As financial institutions look to architect more customer-centric strategies, sifting through the data deluge from multiple sources and separating the “noise” from actionable information is the need of the hour. While banks have invested in tools and resources to examine this ‘data’, bankers will tell you that they have traditionally relied on statistical sampling techniques because it was simply too unwieldy to search, organize and analyze the entire data set. This no longer has to be the case, using new technologies financial institutions can get better at intelligently organizing, analyzing, and translating data into actionable business insights.
Why Big Data Analytics?
It has been a big awakening for banks and financial firms to understand that big data is definitely a big deal and recognize that advanced analytics offers the opportunity to redefine the playing field.

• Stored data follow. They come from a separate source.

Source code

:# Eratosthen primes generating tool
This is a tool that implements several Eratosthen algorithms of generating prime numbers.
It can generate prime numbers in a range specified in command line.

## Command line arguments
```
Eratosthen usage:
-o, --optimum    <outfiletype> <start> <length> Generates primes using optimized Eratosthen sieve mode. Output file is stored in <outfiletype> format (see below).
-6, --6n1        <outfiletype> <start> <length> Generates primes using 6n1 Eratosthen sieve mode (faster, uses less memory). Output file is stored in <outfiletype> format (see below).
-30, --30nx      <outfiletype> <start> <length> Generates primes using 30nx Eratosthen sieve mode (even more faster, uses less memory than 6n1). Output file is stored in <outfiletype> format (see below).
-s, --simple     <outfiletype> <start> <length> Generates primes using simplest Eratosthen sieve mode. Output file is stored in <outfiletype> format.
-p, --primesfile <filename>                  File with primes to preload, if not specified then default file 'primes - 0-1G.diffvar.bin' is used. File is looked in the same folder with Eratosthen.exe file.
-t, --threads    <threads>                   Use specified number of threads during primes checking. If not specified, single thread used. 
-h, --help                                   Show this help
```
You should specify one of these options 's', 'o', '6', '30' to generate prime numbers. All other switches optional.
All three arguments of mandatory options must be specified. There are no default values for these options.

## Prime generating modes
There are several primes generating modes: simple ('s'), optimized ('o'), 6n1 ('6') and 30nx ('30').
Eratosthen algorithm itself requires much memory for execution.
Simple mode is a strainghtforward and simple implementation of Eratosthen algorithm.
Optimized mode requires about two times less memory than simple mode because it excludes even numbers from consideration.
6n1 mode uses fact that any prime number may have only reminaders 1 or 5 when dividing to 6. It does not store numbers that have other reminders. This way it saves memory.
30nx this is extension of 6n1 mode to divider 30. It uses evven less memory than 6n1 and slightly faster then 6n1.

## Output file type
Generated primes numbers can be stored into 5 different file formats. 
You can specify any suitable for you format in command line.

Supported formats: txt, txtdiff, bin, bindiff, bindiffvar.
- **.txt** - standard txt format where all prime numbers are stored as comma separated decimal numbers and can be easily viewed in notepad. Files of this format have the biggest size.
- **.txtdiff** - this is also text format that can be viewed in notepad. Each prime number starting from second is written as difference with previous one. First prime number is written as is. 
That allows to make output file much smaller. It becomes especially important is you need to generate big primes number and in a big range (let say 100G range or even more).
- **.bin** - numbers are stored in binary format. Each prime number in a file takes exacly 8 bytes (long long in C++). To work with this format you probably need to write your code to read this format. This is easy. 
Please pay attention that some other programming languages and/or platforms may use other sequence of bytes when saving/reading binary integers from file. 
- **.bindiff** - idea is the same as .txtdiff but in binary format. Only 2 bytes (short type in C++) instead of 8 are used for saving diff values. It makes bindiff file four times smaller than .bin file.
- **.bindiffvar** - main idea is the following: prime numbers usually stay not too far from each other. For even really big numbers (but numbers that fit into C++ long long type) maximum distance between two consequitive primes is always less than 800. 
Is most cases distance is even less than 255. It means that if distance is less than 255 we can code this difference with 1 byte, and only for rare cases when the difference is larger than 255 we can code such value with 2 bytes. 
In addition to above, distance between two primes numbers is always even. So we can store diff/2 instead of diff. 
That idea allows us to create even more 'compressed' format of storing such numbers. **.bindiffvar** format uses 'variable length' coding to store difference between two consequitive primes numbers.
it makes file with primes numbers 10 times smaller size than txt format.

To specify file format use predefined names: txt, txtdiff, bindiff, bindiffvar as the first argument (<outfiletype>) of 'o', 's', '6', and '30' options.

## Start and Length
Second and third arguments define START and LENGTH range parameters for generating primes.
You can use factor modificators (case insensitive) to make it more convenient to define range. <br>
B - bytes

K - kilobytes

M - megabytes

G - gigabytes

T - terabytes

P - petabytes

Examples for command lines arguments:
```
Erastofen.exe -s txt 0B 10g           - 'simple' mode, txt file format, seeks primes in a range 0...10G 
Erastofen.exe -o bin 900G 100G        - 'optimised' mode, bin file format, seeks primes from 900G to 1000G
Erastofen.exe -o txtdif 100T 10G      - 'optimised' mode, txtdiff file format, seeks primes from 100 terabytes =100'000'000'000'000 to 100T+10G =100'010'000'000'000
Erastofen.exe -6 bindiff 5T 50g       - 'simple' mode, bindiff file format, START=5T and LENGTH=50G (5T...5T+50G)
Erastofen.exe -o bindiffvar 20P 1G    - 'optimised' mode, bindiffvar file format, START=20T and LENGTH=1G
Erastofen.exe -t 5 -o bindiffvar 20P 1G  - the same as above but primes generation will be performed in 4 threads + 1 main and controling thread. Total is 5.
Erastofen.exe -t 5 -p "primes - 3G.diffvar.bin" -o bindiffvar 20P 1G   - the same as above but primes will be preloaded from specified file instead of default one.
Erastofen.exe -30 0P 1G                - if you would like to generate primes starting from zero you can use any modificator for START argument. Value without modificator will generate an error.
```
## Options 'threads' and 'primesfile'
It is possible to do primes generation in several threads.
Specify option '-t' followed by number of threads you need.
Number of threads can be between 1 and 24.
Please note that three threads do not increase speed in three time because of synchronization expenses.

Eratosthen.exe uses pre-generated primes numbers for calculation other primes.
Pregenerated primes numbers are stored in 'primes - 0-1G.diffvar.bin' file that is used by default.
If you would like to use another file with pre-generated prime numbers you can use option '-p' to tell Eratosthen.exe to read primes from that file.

It’s all about the customer: Today there is a new generation of customers who like to be served where they want and when they want. But many of them don’t know what they want with respect to managing their financial life. To serve this new generation of customers, banks must be able to understand and anticipate their needs. Financial firms can leverage big data analytics to deliver targeted information, subsequently improving customer acquisition and retention.
And about managing risk: Banking is, inherently, a ‘risky’ business. Inaccurate assessment of a customer’s risk profile at the time of acquisition or subsequent behavior or transaction patterns can mean increased likelihood of default and charge-offs. Although, banks are managing these risks today, the explosion of unstructured data on prospects and customers can provide new insights to improve risk management. Big data analytics can get to these additional insights on customer preferences, social influence, life events or their immediate financial needs. While we only discuss customer analytics in this blog, it is important to note that big data analytics can extend to other areas such as, performance, balance sheet and portfolio management as well as fraud detection and more complex risk management strategies.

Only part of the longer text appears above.